The GRIEF issue of ArabLit Quarterly brings readers & writers together into a space of shared rage, shared love, and a shared way forward. We share in the horror of seeing small children covered in the grime of cement dust and smoke; the horror of manufactured hunger and deprivation; the horror of a whiteboard on which healthcare workers have written REMEMBER US. We share in the grief-rage of people kidnapped by governments, of climate collapse, of profit margins wedged open far enough to swallow people whole.

We created this issue of the magazine for a grief that is communal, material, ongoing, and also fertile.

In “Do Not Reconcile: A Grief in Letters,” Abdelrahman ElGendy curates six letters written to people who can no longer receive them. The project is inspired by Amal Dunqul’s Do Not Reconcile—a rithā’ poem where grief “becomes a springboard not only into lament, but into fury.”

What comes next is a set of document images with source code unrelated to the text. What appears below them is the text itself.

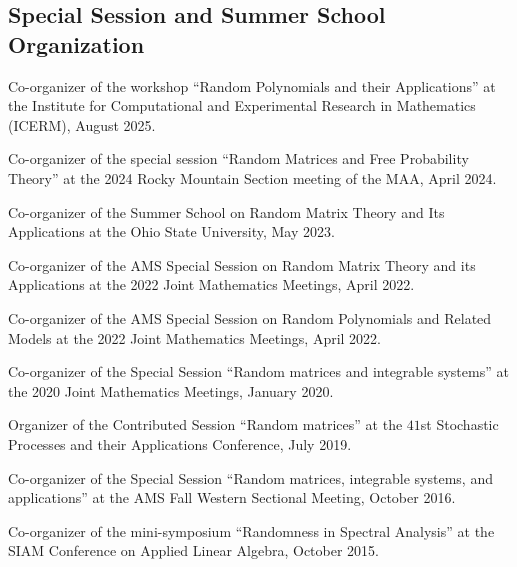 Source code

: \documentclass[letterpaper]{article}
\renewenvironment{itemize}{
  \begin{list}{}{
    \setlength{\leftmargin}{1em}
  }
}{
  \end{list}
}
\begin{document}
\subsection*{Special Session and Summer School Organization}
\begin{itemize}
	\item Co-organizer of the workshop ``Random Polynomials and their Applications'' at the Institute for Computational and Experimental Research in Mathematics (ICERM), August 2025. 
	\item Co-organizer of the special session ``Random Matrices and Free Probability Theory'' at the 2024 Rocky Mountain Section meeting of the MAA, April 2024. 
	\item Co-organizer of the Summer School on Random Matrix Theory and Its Applications at the Ohio State University, May 2023. 
	\item Co-organizer of the AMS Special Session on Random Matrix Theory and its Applications at the 2022 Joint Mathematics Meetings, April 2022.
	\item Co-organizer of the AMS Special Session on Random Polynomials and Related Models at the 2022 Joint Mathematics Meetings, April 2022. 
	\item Co-organizer of the Special Session ``Random matrices and integrable systems'' at the 2020 Joint Mathematics Meetings, January 2020.  
	\item Organizer of the Contributed Session ``Random matrices'' at the $41$st Stochastic Processes and their Applications Conference, July 2019.
	\item Co-organizer of the Special Session ``Random matrices, integrable systems, and applications'' at the AMS Fall Western Sectional Meeting, October 2016.
	\item Co-organizer of the mini-symposium ``Randomness in Spectral Analysis'' at the SIAM Conference on Applied Linear Algebra, October 2015.
\end{itemize}
\end{document}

In James Montgomery’s “Afterloss,” he translates al-Muʿadhdhal and al-Mutanabbi as a path toward writing about the physical and psychic transformations of grief on the human body. In Egyptian author Alaa Abdulwahab’s “Ghostly Faces,” a chorus of ghosts follow Alaa around as she comes to terms with the loss of her beloved cat Susu, which calls to mind other losses in her life, especially the death of her mother. We have poetry-in-grief from Gaza; Batool Abu Akleen shares a poem of her own, “The Crow,” and translates two by her contemporary Wadah Abu Jami, while Wiam El-Tamami brings us new work by Nasser Rabah.

And we have more on grief throughout the centuries: from Sudan, Iraq, Saudi Arabia, Syria, Bahrain, and beyond. As Abdelrahman ElGendy writes in his introduction to our collection of grief-in-letters: “We consider grief not as a final act or resolution, but an opening.”